Top leadership of the Navajo Nation endorsed Democratic nominee Hillary Clinton for president last Friday.
The Democratic National Committee announced the support of Navajo Nation president, Russell Begaye, and Vice President, Jonathan Nez, on October 21st. The endorsements came as part of the DNC’s bus tour, which traveled to Albuquerque last week.
Begaye praised Clinton’s work with Native Americans both during the campaign and during her time as U.S. Senator from New York.

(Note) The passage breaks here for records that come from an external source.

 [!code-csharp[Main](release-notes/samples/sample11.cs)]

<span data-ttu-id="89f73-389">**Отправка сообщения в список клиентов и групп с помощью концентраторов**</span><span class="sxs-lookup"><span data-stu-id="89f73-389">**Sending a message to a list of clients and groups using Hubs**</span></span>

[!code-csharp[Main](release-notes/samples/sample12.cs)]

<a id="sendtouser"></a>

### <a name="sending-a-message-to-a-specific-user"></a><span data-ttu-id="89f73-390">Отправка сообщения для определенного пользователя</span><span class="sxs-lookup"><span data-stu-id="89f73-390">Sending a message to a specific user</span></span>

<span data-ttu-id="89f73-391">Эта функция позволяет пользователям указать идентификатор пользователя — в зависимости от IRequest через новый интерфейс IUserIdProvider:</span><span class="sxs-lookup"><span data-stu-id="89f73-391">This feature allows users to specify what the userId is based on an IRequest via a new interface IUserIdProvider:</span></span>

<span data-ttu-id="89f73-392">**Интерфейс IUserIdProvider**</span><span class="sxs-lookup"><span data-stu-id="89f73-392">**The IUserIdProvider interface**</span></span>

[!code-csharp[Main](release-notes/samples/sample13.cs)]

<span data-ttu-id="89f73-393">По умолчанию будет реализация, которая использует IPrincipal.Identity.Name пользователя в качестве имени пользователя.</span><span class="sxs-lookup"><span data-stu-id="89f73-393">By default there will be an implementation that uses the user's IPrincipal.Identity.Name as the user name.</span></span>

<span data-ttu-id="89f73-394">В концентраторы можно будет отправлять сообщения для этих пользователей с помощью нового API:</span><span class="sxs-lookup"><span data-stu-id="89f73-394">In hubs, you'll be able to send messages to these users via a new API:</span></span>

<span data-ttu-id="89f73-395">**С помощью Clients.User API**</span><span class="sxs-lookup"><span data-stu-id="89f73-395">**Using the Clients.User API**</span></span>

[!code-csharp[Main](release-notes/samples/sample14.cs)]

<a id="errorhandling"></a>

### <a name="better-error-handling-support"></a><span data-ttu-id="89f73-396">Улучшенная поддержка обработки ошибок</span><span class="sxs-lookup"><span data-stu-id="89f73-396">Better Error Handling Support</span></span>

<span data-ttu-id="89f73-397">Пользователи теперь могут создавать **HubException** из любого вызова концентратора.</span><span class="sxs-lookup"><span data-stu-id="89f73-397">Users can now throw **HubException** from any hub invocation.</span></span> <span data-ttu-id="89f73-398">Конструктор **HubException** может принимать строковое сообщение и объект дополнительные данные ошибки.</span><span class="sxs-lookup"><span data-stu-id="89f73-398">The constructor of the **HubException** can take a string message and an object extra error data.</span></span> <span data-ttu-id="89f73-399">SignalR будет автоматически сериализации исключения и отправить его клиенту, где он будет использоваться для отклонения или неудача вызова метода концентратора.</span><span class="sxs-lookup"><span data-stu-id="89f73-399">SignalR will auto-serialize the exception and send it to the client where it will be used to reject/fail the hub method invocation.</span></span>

“In this campaign, she has committed to serving tribal nations through strengthening public safety, combating drugs and alcohol, advocating for access to high quality education, improving Indian health care, and fighting for our Native American veterans,” Begaye said. “As a Senator, she continued this effort by cosponsoring legislation to improve Indian health care and tribal colleges. I trust she will respect our treaty and I look forward to working with her administration on a government-to-government basis.”
Nez said he is “in full support of Hillary Clinton.”
The bus tour went to Shiprock and Tuba City.
The bus tour also went to support GloJean Todacheene, a Democratic candidate in House District 4. In addition to Nez, Democratic Party chair Debra Haaland and Congresswoman Michelle Luján Grisham joined that rally.
In addition to covering a large amount of Northwestern New Mexico, the Navajo Nation also covers a large area of Northeastern Arizona and a small part of Utah.
In this election, Arizona and Utah are considered battleground states. Arizona last voted for a Democratic candidate in 1996, when Bill Clinton won the state, edging Republican Bob Dole.The last time a Democratic candidate won in Utah was 1964, when Lyndon Johnson defeated Republican Barry Goldwater.
Both states are considered in play this year because of the unpopularity of Donald Trump among many groups. One such group is Mormons, who make up more than two-thirds of the state. In Arizona, Mormons make up 6.14 percent of the state’s population, the fifth-highest in the nation.